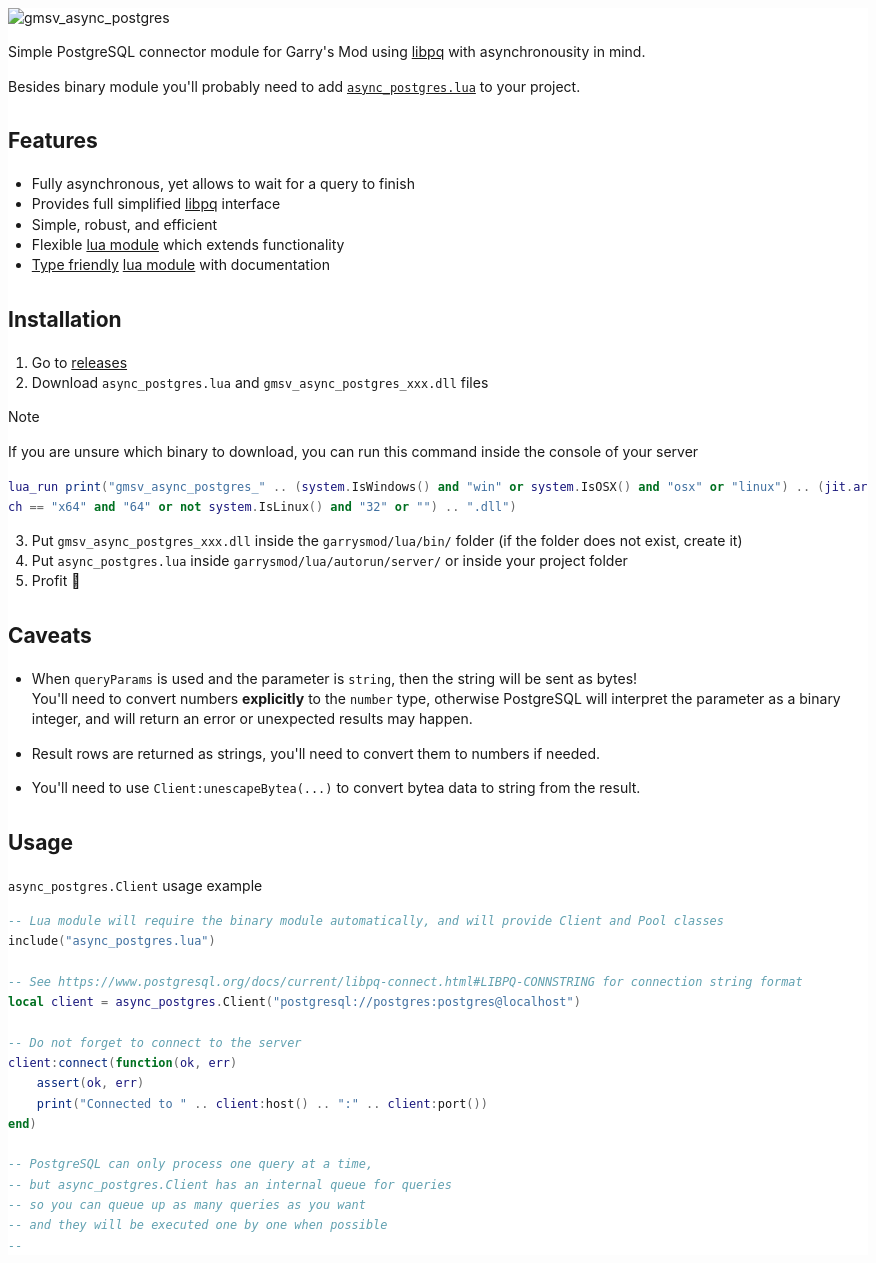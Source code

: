![gmsv_async_postgres](https://socialify.git.ci/Pika-Software/gmsv_async_postgres/image?custom_description=Async+PostgreSQL+binary+for+Garry%27s+Mod&description=1&font=Raleway&issues=1&language=1&name=1&pattern=Formal+Invitation&pulls=1&stargazers=1&theme=Auto)

Simple PostgreSQL connector module for Garry's Mod
using [libpq] with asynchronousity in mind.

Besides binary module you'll probably need to add [`async_postgres.lua`][lua module] to your project.

## Features
* Fully asynchronous, yet allows to wait for a query to finish
* Provides full simplified [libpq] interface
* Simple, robust, and efficient
* Flexible [lua module] which extends functionality
* [Type friendly][LuaLS] [lua module] with documentation

## Installation
1. Go to [releases](https://github.com/Pika-Software/gmsv_async_postgres/releases)
2. Download `async_postgres.lua` and `gmsv_async_postgres_xxx.dll` files
> [!NOTE]
> If you are unsure which binary to download, you can run this command inside the console of your server
> ```lua
> lua_run print("gmsv_async_postgres_" .. (system.IsWindows() and "win" or system.IsOSX() and "osx" or "linux") .. (jit.arch == "x64" and "64" or not system.IsLinux() and "32" or "") .. ".dll")
> ```
3. Put `gmsv_async_postgres_xxx.dll` inside the `garrysmod/lua/bin/` folder (if the folder does not exist, create it)
4. Put `async_postgres.lua` inside `garrysmod/lua/autorun/server/` or inside your project folder
5. Profit 🎉

## Caveats
* When `queryParams` is used and the parameter is `string`, then the string will be sent as bytes!<br>
    You'll need to convert numbers **explicitly** to the `number` type, otherwise
    PostgreSQL will interpret the parameter as a binary integer, and will return an error
    or unexpected results may happen.

* Result rows are returned as strings, you'll need to convert them to numbers if needed.
* You'll need to use `Client:unescapeBytea(...)` to convert bytea data to string from the result.

## Usage
`async_postgres.Client` usage example
```lua
-- Lua module will require the binary module automatically, and will provide Client and Pool classes
include("async_postgres.lua")

-- See https://www.postgresql.org/docs/current/libpq-connect.html#LIBPQ-CONNSTRING for connection string format
local client = async_postgres.Client("postgresql://postgres:postgres@localhost")

-- Do not forget to connect to the server
client:connect(function(ok, err)
    assert(ok, err)
    print("Connected to " .. client:host() .. ":" .. client:port())
end)

-- PostgreSQL can only process one query at a time,
-- but async_postgres.Client has an internal queue for queries
-- so you can queue up as many queries as you want
-- and they will be executed one by one when possible
--
```

[libpq]: https://www.postgresql.org/docs/16/libpq.html
[lua module]: ./async_postgres.lua
[LuaLS]: https://luals.github.io/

PROMPT: This exercise calls for the line containing "from the result." and each line after it in the records, copied exactly.

OUTPUT FOR THIS TASK:
* You'll need to use `Client:unescapeBytea(...)` to convert bytea data to string from the result.

## Usage
`async_postgres.Client` usage example
```lua
-- Lua module will require the binary module automatically, and will provide Client and Pool classes
include("async_postgres.lua")

-- See https://www.postgresql.org/docs/current/libpq-connect.html#LIBPQ-CONNSTRING for connection string format
local client = async_postgres.Client("postgresql://postgres:postgres@localhost")

-- Do not forget to connect to the server
client:connect(function(ok, err)
    assert(ok, err)
    print("Connected to " .. client:host() .. ":" .. client:port())
end)

-- PostgreSQL can only process one query at a time,
-- but async_postgres.Client has an internal queue for queries
-- so you can queue up as many queries as you want
-- and they will be executed one by one when possible
--
```

[libpq]: https://www.postgresql.org/docs/16/libpq.html
[lua module]: ./async_postgres.lua
[LuaLS]: https://luals.github.io/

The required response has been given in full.